I visited Tribal Textiles, a privately owned artisanal production facility in the South Luangwa National Park in eastern Zambia. Operating since 1991, Tribal Textiles designs, paints and finishes textile goods using local manpower, and distributes its goods throughout the world, including in the US and in Japan. At the facility, I was able to speak with Moses, one of the foremen of the factory, to learn more about the production process for these handicrafts.
Set in open air, the facility currently employs about 90 people of both genders. Moses explained that production takes place during the dry season in Zambia, from around May until November. Locals—who might otherwise be day laborers in agricultural production during the wet season—work on contract.
Similar to the atelier system (or the assembly line production for cars), the facility has artisans specializing in specific aspects of the streamlined production process. First, artisans draw the outline of designs—by freehand!—onto the cotton, using a mixture of flour and water. Here is an artisan drawing safari animals (did I mention without any underdrawing??!!).
Next, the fabric is passed onto the painters who use water-based paints. Almost all colors are mixed by hand from the three primary colors of red, blue and yellow.
After the fabric is set out to dry in the sun for about 30 minutes, the fabric is baked in an electricity-powered oven for about 5 minutes to set the color. Then, the flour starch is scraped away, leaving the outlines of the beautiful designs in negative.
Finally, the fabric is finished into products that include cushion covers, pouches, table runners, and napkins. Pouches cost approximately ZMW 70-110 (or approximately USD 13-20) and a set of six napkins cost approximately ZMW 200 (or approximately USD 40). These prices appear to be expensive relative to the cost of living in Zambia; while it is unclear whether the artisans are paid in proportion to these retail prices, it appears that many of them return year after year during the dry season to work at the facility.
Each step within the production process appears to have a daily ‘goal’ (or quota for units). The foreman explained to us that lunch is provided for the artisans, and pursuant to a USAID contract, HIV/AIDS prevention training classes also provided on-site.

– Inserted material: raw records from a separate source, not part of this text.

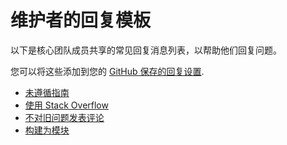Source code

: # 维护者的回复模板

以下是核心团队成员共享的常见回复消息列表，以帮助他们回复问题。

您可以将这些添加到您的 [GitHub 保存的回复设置](https://github.com/settings/replies).

- [未遵循指南](GUIDELINES_NOT_FOLLOWED.md)
- [使用 Stack Overflow](USE_STACK_OVERFLOW.md)
- [不对旧问题发表评论](DONT_COMMENT_ON_OLD_ISSUE.md)
- [构建为模块](BUILD_AS_MODULE.md)
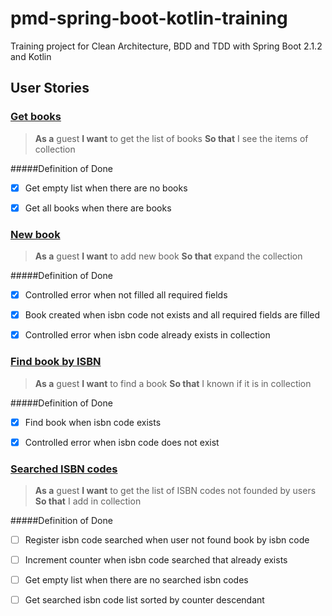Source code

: # pmd-spring-boot-kotlin-training

Training project for Clean Architecture, BDD and TDD with Spring Boot 2.1.2 and Kotlin

## User Stories

### [Get books](https://github.com/pasmontesinos/pmd-spring-boot-kotlin-training/blob/master/src/test/resources/features/get_books.feature)
> **As a** guest **I want** to get the list of books **So that** I see the items of collection

#####Definition of Done
- [x] Get empty list when there are no books
- [x] Get all books when there are books


### [New book](https://github.com/pasmontesinos/pmd-spring-boot-kotlin-training/blob/master/src/test/resources/features/new_book.feature)
> **As a** guest **I want** to add new book **So that** expand the collection

#####Definition of Done
- [x] Controlled error when not filled all required fields
- [x] Book created when isbn code not exists and all required fields are filled 
- [x] Controlled error when isbn code already exists in collection


### [Find book by ISBN](https://github.com/pasmontesinos/pmd-spring-boot-kotlin-training/blob/master/src/test/resources/features/find_book_by_isbn.feature)
> **As a** guest **I want** to find a book **So that** I known if it is in collection

#####Definition of Done
- [x] Find book when isbn code exists
- [x] Controlled error when isbn code does not exist


### [Searched ISBN codes](https://github.com/pasmontesinos/pmd-spring-boot-kotlin-training/blob/master/src/test/resources/features/searched_isbn_codes.feature)
> **As a** guest **I want** to get the list of ISBN codes not founded by users **So that** I add in collection

#####Definition of Done
- [ ] Register isbn code searched when user not found book by isbn code
- [ ] Increment counter when isbn code searched that already exists
- [ ] Get empty list when there are no searched isbn codes
- [ ] Get searched isbn code list sorted by counter descendant






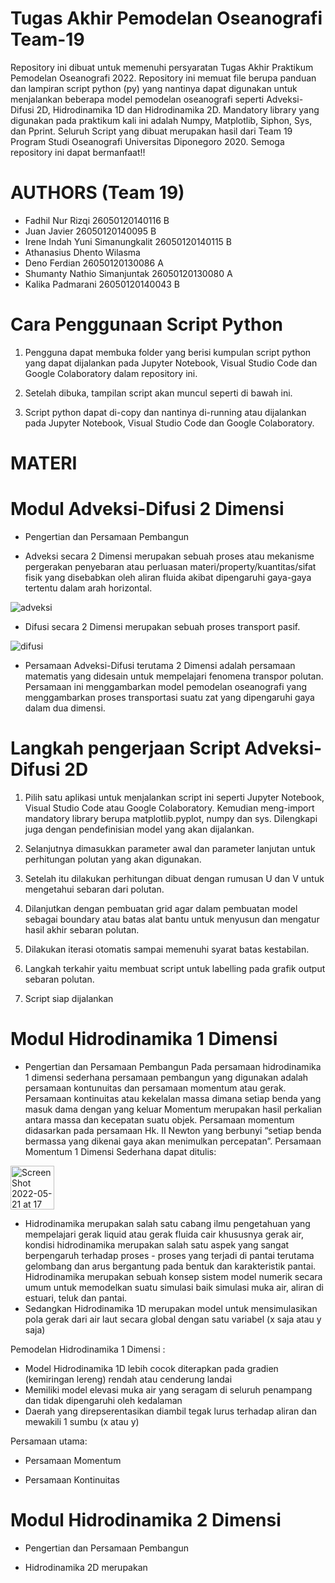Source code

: # Tugas Akhir Pemodelan Oseanografi Team-19
Repository ini dibuat untuk memenuhi persyaratan Tugas Akhir Praktikum Pemodelan Oseanografi 2022. Repository ini memuat file berupa panduan dan lampiran script python (py) yang nantinya dapat digunakan untuk menjalankan beberapa model pemodelan oseanografi seperti Adveksi-Difusi 2D, Hidrodinamika 1D dan Hidrodinamika 2D. Mandatory library yang digunakan pada praktikum kali ini adalah Numpy, Matplotlib, Siphon, Sys, dan Pprint. Seluruh Script yang dibuat merupakan hasil dari Team 19 Program Studi Oseanografi Universitas Diponegoro 2020. Semoga repository ini dapat bermanfaat!! 
# AUTHORS (Team 19)
- Fadhil Nur Rizqi 26050120140116 B
- Juan Javier 26050120140095 B
- Irene Indah Yuni Simanungkalit 26050120140115 B
- Athanasius Dhento Wilasma
- Deno Ferdian 26050120130086 A	
- Shumanty Nathio Simanjuntak 26050120130080 A
- Kalika Padmarani 26050120140043 B
# Cara Penggunaan Script Python
1. Pengguna dapat membuka folder yang berisi kumpulan script python yang dapat dijalankan pada Jupyter Notebook, Visual Studio Code dan Google Colaboratory dalam repository ini. 
2. Setelah dibuka, tampilan script akan muncul seperti di bawah ini.


3. Script python dapat di-copy dan nantinya di-running atau dijalankan pada Jupyter Notebook, Visual Studio Code dan Google Colaboratory.
# MATERI
# Modul Adveksi-Difusi 2 Dimensi
- Pengertian dan Persamaan Pembangun
* Adveksi secara 2 Dimensi merupakan sebuah proses atau mekanisme pergerakan penyebaran atau perluasan materi/property/kuantitas/sifat fisik yang disebabkan oleh aliran fluida akibat dipengaruhi gaya-gaya tertentu dalam arah horizontal.

![adveksi](https://user-images.githubusercontent.com/105922449/169641685-f0855bc6-9db5-4832-8705-ecd86aa21344.JPG)

* Difusi secara 2 Dimensi merupakan sebuah proses transport pasif.

![difusi](https://user-images.githubusercontent.com/105922449/169641827-92a4786a-e6a3-4b84-a8b1-0e163e0ee8e9.JPG)

- Persamaan Adveksi-Difusi terutama 2 Dimensi adalah persamaan matematis yang didesain untuk mempelajari fenomena transpor polutan. Persamaan ini menggambarkan model pemodelan oseanografi yang menggambarkan proses transportasi suatu zat yang dipengaruhi gaya dalam dua dimensi.
# Langkah pengerjaan Script Adveksi-Difusi 2D
1. Pilih satu aplikasi untuk menjalankan script ini seperti Jupyter Notebook, Visual Studio Code atau Google Colaboratory. Kemudian meng-import mandatory library berupa matplotlib.pyplot, numpy dan sys. Dilengkapi juga dengan pendefinisian model yang akan dijalankan.
  
    
2. Selanjutnya dimasukkan parameter awal dan parameter lanjutan untuk perhitungan polutan yang akan digunakan.


3. Setelah itu dilakukan perhitungan dibuat dengan rumusan U dan V untuk mengetahui sebaran dari polutan.


4. Dilanjutkan dengan pembuatan grid agar dalam pembuatan model sebagai boundary atau batas alat bantu untuk menyusun dan mengatur hasil akhir sebaran polutan.


5. Dilakukan iterasi otomatis sampai memenuhi syarat batas kestabilan.


6. Langkah terkahir yaitu membuat script untuk labelling pada grafik output sebaran polutan.


7. Script siap dijalankan

# Modul Hidrodinamika 1 Dimensi
- Pengertian dan Persamaan Pembangun
Pada persamaan hidrodinamika 1 dimensi sederhana persamaan pembangun yang digunakan adalah persamaan kontunuitas dan persamaan momentum atau gerak. Persamaan kontinuitas atau kekelalan massa dimana setiap benda yang masuk dama dengan yang keluar
Momentum merupakan hasil perkalian antara massa dan kecepatan suatu objek. Persamaan momentum didasarkan pada persamaan Hk. II Newton yang berbunyi “setiap benda bermassa yang dikenai gaya akan menimulkan percepatan”. Persamaan Momentum 1 Dimensi Sederhana dapat ditulis:
<img width="70" alt="Screen Shot 2022-05-21 at 17 16 51" src="https://user-images.githubusercontent.com/105969814/169647100-4aa53879-6ae3-4e2a-8917-c1533c07c52f.png">

* Hidrodinamika merupakan salah satu cabang ilmu pengetahuan yang mempelajari gerak liquid atau gerak fluida cair khususnya gerak air, kondisi hidrodinamika merupakan salah satu aspek yang sangat berpengaruh terhadap proses - proses yang terjadi di pantai terutama gelombang dan arus bergantung pada bentuk dan karakteristik pantai. Hidrodinamika merupakan sebuah konsep sistem model numerik secara umum untuk memodelkan suatu simulasi baik simulasi muka air, aliran di estuari, teluk dan pantai. 
* Sedangkan Hidrodinamika 1D merupakan model untuk mensimulasikan pola gerak dari air laut secara global dengan satu variabel (x saja atau y saja)

Pemodelan Hidrodinamika 1 Dimensi :
- Model Hidrodinamika 1D lebih cocok diterapkan pada gradien (kemiringan lereng) rendah atau cenderung landai
- Memiliki model elevasi muka air yang seragam di seluruh penampang dan tidak dipengaruhi oleh kedalaman
- Daerah yang direpserentasikan diambil tegak lurus terhadap aliran dan mewakili 1 sumbu (x atau y)

Persamaan utama:
- Persamaan Momentum


- Persamaan Kontinuitas 


# Modul Hidrodinamika 2 Dimensi
- Pengertian dan Persamaan Pembangun
* Hidrodinamika 2D merupakan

I got to experience the painting process ourselves through a pre-organized Art Safari (approximately ZMW 250, or USD 48, per person). Given pre-starched cushion covers to paint (right alongside the professional artisans!), the facility baked, scraped and finished them. It made me realize how truly time-intensive the process is.
Thanks to Kerstie, Rosie and Marie at Tribal Textiles for arranging and facilitating this wonderful experience!